**Input records:**
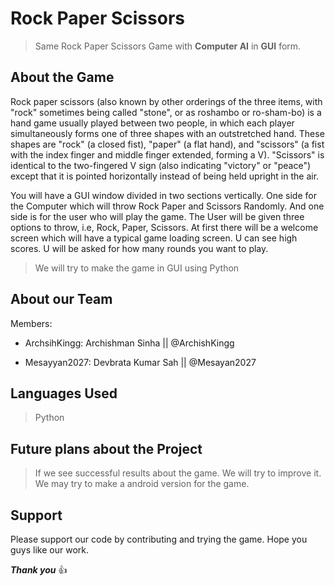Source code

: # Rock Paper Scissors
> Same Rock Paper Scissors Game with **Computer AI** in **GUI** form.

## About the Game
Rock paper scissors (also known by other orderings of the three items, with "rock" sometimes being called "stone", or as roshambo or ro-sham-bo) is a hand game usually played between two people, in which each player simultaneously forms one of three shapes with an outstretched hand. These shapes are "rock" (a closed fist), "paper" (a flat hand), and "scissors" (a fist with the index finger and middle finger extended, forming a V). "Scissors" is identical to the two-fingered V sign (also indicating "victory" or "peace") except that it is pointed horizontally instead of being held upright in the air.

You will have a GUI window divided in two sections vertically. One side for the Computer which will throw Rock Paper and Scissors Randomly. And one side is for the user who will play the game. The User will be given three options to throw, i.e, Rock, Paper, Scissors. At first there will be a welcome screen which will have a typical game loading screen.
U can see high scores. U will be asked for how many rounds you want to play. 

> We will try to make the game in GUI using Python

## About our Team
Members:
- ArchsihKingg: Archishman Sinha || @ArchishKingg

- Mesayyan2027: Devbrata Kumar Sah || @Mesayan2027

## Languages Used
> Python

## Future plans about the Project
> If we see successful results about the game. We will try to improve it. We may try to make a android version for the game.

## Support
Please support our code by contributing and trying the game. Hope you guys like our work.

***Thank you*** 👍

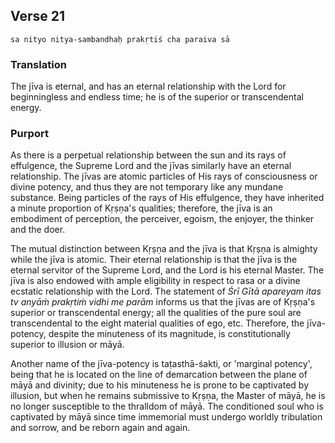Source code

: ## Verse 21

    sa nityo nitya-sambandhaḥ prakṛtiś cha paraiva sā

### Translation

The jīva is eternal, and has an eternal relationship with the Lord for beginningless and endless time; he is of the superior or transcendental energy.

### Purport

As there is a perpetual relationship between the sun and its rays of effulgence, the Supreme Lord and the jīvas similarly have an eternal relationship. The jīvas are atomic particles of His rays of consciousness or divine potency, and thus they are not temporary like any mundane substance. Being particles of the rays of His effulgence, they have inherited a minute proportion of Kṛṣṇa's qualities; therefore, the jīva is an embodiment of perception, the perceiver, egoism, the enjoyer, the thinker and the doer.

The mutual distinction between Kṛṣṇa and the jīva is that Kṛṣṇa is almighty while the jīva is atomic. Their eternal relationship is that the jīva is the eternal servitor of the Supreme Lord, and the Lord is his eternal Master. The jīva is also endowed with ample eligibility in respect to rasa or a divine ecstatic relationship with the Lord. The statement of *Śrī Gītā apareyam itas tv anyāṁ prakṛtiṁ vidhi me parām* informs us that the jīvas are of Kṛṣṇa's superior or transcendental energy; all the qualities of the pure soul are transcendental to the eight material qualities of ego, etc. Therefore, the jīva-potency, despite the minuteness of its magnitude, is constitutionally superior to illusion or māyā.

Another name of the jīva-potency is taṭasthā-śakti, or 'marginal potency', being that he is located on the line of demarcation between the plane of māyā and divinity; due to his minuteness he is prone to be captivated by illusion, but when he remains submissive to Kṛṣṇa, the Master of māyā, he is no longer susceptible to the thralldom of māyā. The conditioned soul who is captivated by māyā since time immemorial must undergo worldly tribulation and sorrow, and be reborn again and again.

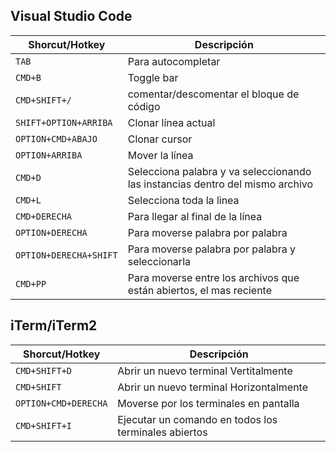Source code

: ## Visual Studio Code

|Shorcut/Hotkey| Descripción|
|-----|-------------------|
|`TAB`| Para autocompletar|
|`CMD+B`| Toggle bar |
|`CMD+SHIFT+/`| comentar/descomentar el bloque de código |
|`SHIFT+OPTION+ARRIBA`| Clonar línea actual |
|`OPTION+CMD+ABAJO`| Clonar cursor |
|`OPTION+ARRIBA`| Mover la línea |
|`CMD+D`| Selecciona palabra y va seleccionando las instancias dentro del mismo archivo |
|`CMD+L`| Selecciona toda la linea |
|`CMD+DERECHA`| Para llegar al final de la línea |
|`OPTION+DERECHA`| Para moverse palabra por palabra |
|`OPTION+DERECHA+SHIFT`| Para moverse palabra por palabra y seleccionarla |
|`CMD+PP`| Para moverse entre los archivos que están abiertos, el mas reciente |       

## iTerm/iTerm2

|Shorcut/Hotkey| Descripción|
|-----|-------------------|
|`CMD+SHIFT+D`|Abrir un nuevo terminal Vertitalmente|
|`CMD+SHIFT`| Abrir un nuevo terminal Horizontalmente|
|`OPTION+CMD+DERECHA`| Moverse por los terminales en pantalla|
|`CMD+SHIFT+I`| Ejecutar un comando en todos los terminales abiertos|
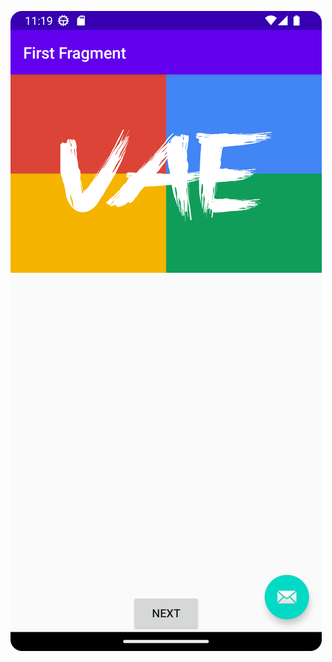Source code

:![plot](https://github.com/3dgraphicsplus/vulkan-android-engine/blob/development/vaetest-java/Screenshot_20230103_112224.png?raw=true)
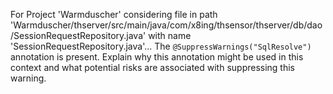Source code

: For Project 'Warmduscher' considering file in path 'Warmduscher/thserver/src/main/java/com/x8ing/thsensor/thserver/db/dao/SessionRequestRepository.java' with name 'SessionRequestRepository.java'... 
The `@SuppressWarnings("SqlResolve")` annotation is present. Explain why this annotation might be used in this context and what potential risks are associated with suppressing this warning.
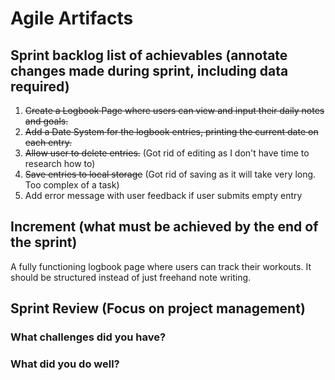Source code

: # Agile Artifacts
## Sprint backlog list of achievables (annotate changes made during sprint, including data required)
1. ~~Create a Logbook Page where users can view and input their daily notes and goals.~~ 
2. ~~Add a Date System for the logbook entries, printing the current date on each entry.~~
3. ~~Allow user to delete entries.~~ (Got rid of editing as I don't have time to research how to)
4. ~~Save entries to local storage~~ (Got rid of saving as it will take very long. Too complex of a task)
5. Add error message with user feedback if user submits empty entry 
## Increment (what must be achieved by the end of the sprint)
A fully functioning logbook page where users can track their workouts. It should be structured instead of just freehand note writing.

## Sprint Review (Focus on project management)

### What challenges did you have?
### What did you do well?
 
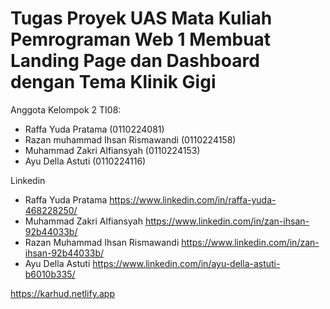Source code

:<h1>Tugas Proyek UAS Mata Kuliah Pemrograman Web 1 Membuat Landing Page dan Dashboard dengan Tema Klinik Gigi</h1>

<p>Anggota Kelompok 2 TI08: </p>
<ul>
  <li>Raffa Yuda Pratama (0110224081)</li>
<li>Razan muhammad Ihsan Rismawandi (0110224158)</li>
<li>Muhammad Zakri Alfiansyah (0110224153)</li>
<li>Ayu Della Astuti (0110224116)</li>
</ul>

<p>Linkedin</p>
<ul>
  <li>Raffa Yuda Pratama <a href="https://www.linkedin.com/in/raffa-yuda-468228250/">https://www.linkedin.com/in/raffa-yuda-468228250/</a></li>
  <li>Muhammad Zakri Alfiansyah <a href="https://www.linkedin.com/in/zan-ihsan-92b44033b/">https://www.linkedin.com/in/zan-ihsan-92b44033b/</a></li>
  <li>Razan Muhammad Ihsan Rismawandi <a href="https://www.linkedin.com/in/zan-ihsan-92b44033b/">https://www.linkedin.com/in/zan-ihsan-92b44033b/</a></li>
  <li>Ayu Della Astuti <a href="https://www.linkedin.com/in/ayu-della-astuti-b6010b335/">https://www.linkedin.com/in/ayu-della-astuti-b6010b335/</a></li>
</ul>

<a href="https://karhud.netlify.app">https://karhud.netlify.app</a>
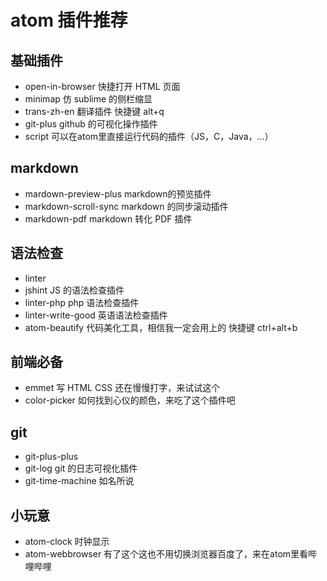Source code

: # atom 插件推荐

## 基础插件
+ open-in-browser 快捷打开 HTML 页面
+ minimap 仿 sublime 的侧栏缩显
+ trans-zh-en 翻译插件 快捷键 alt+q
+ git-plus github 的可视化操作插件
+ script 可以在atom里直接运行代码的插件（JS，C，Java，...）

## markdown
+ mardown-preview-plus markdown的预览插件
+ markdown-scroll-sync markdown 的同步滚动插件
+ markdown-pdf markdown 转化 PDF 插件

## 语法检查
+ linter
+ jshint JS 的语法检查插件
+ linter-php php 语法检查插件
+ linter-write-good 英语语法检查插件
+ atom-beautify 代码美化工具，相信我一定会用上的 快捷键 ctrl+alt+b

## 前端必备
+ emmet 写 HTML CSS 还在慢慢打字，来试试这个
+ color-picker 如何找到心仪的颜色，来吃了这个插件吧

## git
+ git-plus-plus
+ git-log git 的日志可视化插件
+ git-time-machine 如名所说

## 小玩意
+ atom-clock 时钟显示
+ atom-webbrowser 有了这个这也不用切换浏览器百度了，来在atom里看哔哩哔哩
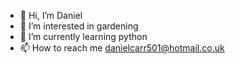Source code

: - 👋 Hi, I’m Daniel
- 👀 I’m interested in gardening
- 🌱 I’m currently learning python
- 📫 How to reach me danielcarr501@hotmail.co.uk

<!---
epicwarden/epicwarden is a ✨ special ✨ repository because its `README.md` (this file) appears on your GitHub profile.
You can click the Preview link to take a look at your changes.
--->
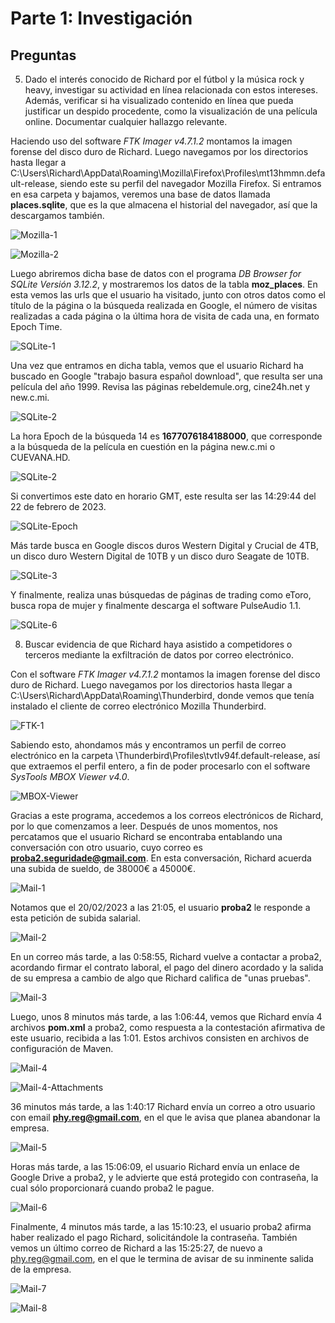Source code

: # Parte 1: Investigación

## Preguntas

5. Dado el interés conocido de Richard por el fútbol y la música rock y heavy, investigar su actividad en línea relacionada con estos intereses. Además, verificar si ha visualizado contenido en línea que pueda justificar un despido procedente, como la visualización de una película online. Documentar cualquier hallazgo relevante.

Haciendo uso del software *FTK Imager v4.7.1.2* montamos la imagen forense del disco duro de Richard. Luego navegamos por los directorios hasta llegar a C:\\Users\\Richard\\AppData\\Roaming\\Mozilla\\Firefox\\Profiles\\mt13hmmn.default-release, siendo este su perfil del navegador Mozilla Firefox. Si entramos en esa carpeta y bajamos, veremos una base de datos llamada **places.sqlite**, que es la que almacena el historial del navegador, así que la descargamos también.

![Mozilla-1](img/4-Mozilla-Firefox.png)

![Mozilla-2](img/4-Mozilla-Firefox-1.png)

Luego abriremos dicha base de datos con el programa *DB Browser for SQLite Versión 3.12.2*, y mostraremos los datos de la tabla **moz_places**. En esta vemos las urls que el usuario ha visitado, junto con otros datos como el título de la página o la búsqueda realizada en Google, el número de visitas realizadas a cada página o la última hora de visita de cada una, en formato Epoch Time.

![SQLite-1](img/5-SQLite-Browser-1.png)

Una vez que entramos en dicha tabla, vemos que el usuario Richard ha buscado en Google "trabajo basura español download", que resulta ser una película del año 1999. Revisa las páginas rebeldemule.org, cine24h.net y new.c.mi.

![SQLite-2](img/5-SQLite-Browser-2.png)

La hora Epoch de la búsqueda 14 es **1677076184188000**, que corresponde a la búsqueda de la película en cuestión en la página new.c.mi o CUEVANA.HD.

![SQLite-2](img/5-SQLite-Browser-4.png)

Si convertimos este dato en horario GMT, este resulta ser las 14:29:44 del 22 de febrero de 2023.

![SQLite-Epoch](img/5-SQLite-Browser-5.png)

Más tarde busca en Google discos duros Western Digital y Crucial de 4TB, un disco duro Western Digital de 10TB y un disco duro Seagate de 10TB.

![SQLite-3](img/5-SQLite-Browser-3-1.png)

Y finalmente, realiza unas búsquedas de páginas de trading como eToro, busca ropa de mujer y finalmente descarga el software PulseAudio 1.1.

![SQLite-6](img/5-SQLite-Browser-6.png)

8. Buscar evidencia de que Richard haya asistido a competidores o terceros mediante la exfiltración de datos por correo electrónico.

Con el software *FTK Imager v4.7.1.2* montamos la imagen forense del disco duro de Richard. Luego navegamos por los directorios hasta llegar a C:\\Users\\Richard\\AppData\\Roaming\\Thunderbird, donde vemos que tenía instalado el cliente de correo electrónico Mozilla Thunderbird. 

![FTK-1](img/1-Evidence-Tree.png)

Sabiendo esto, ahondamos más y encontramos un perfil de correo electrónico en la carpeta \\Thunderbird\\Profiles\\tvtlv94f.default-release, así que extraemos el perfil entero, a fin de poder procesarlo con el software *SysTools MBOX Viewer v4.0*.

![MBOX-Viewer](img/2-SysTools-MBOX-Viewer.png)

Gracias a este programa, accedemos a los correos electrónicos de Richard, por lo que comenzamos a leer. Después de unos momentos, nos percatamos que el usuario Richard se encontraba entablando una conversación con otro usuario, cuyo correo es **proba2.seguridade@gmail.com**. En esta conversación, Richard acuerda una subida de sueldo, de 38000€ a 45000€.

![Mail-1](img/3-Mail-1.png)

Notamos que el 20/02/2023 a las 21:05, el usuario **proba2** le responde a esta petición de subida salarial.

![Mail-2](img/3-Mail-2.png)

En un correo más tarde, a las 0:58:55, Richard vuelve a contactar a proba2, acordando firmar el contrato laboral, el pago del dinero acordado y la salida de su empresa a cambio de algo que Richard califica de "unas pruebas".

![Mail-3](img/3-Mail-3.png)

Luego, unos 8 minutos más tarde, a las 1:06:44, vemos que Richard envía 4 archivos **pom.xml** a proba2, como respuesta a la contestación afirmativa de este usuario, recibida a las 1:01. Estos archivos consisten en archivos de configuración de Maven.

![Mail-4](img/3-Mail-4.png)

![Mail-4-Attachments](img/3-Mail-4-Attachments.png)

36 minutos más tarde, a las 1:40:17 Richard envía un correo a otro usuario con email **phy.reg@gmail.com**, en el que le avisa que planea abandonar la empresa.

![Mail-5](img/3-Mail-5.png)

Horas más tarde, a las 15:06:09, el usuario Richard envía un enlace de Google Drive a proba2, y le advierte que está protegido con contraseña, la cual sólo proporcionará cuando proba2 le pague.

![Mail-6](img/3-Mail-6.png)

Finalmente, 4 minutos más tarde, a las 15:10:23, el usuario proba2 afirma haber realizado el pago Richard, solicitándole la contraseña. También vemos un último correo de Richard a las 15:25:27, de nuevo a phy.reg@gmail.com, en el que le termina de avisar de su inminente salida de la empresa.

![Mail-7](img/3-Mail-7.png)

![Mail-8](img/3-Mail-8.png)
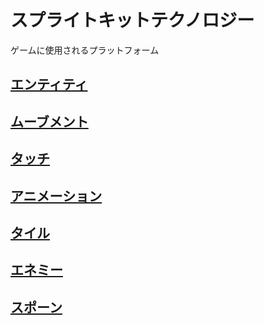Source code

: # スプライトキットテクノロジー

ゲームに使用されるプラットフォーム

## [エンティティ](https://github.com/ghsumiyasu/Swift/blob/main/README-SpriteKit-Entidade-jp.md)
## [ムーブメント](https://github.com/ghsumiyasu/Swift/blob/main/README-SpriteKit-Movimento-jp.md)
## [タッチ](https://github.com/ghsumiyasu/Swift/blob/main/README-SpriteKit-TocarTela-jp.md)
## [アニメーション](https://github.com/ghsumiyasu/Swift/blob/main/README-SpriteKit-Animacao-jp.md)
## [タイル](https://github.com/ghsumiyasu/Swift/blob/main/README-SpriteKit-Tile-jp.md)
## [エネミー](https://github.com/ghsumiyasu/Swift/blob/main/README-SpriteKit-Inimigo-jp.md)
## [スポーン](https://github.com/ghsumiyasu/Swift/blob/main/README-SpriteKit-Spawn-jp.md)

**Directions:** Going through the records above line by line, count those that hold the word "SysTools", and answer with the number only.

**Reply:** 2